In Ireland, nationally, our movements are restricted until May 5th and the Government will monitor the coronavirus based on the guidance of the Chief Medical Officer. I imagine there will be a staged and staggered easing of the restrictions as the summer goes on. This is very difficult for people as businesses have closed, jobs have been lost, and in a short space of time, a recession has taken a stranglehold of our economy and indeed the world economy. There’s no way the Government would tolerate this kind of economic recklessness where overnight pretty much everything has closed, and people are staying at home and applying for emergency social welfare unless we are in real danger. And we know thousands have got sick and many have become critically ill and sadly, a large number have died. Again, I stop and look at the words I’ve written and I’m shocked and yet we’ve been in this situation for several weeks. 


We have gorged ourselves on more and more news of Covid 19 and then got tired of it. Broken hearted people on our timelines have implored us to stay at home as they have reported a loved one’s sickness and even death from Covid 19 and now they are unable to go to them to say their good-bye’s. I have said prayers in crematoria for small groups of family members laying to rest a loved one because they are all not permitted to go due to the restrictions on group gatherings.
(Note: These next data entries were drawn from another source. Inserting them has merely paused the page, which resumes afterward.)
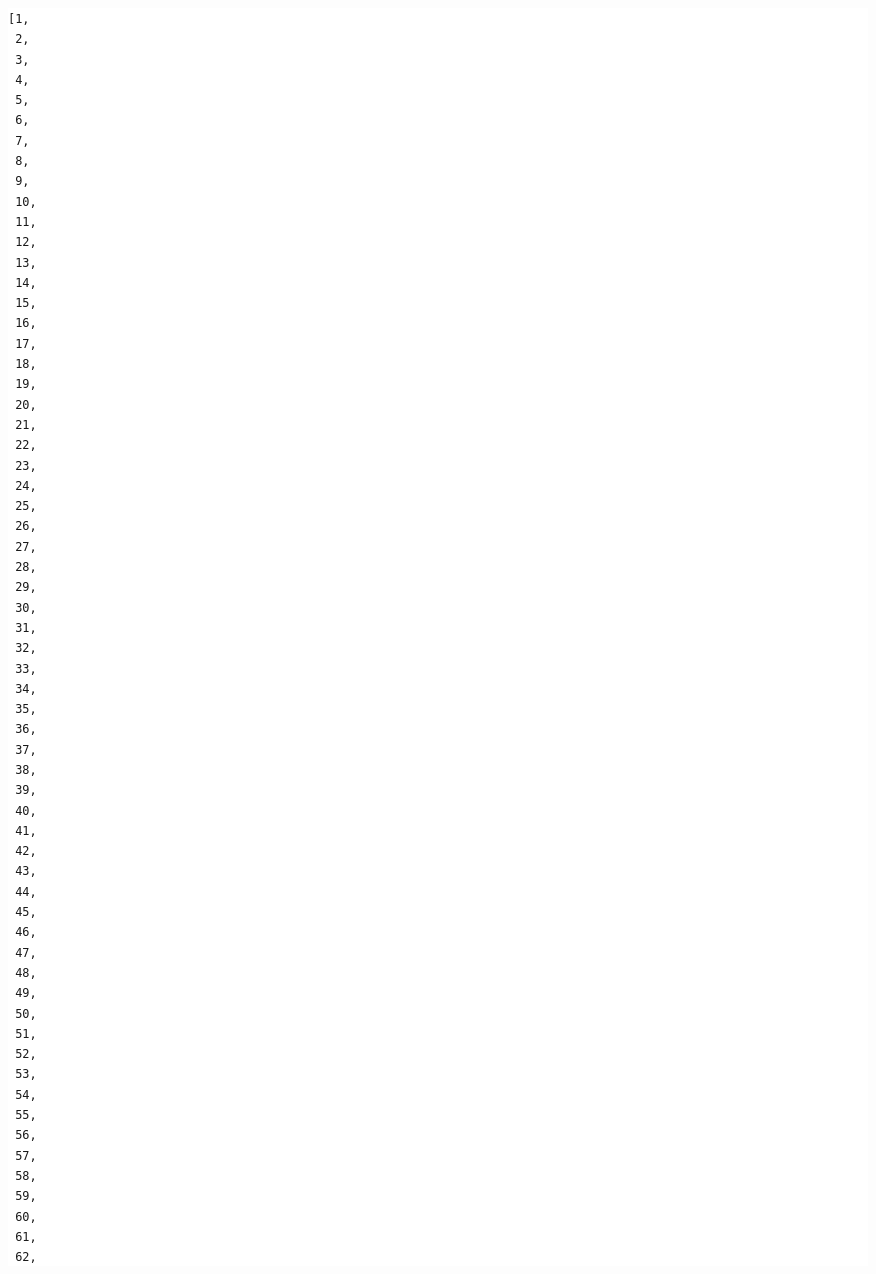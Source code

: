 

    [1,
     2,
     3,
     4,
     5,
     6,
     7,
     8,
     9,
     10,
     11,
     12,
     13,
     14,
     15,
     16,
     17,
     18,
     19,
     20,
     21,
     22,
     23,
     24,
     25,
     26,
     27,
     28,
     29,
     30,
     31,
     32,
     33,
     34,
     35,
     36,
     37,
     38,
     39,
     40,
     41,
     42,
     43,
     44,
     45,
     46,
     47,
     48,
     49,
     50,
     51,
     52,
     53,
     54,
     55,
     56,
     57,
     58,
     59,
     60,
     61,
     62,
But we will get through this. We are getting through this. We are making the most of it and encouraging each other as we go along. We have seen it in other countries. People standing on balconies and singing to each other during lockdown. Police singing and dancing for people in neighbourhoods. I’ve seen posts on social media, people doing videos for their friends, and celebrities recording videos and singing from their own homes.


We see children singing to their nana and grandad from the bottom of the garden. I’ve watched friend’s dad’s drive their kids in convoy past a friend’s garden to wish them a happy birthday because they can’t get together and have a party. We’ve downloaded Zoom and Tik Tok to contact family members so we can all see each other in real time and at the one time. We have seen Aer Lingus flying their Airbus A330 aircraft from Dublin to Beijing and back laden with medical cargo and pilots offering to fly the jets for free in response to a great national effort. We have lit candles and also applauded front line staff on our streets.


There has been community bingo games in flats complexes in Dublin city. On Twitter, the Minister for Health promised a small boy that the tooth fairy will be able to visit him, despite the restrictions, to leave him money for the tooth that fell out. He also promised that the Easter Bunny had Garda clearance to deliver Easter eggs to kids all over the country. An anonymous donor left €500.00 in a shop in Baile An Fheirtéraigh, west Kerry to buy every child an Easter egg. I’m sure there are similar examples of kindness across the country and the world.  



This too will pass. We will all be together again soon. In the meantime, we must do what we’re told and trust the medical and expert advice and they will guide us through this period. As we have been doing all along, we salute and respect our nursing, medical, and care staff putting their health and their lives on the line. We are grateful for our front-line workers who will keep the machinery moving while we are asked to stay at home. Our Emergency workers, Ambulance, Fire Brigade, Gardaí, and others are people we owe a debt to as even in normal times, they work when we are off. I am consoled that the best minds in the world, medical, scientific, and research professionals and students, are working day and night to find an answer to Covid 19 and to find a vaccine and they will.  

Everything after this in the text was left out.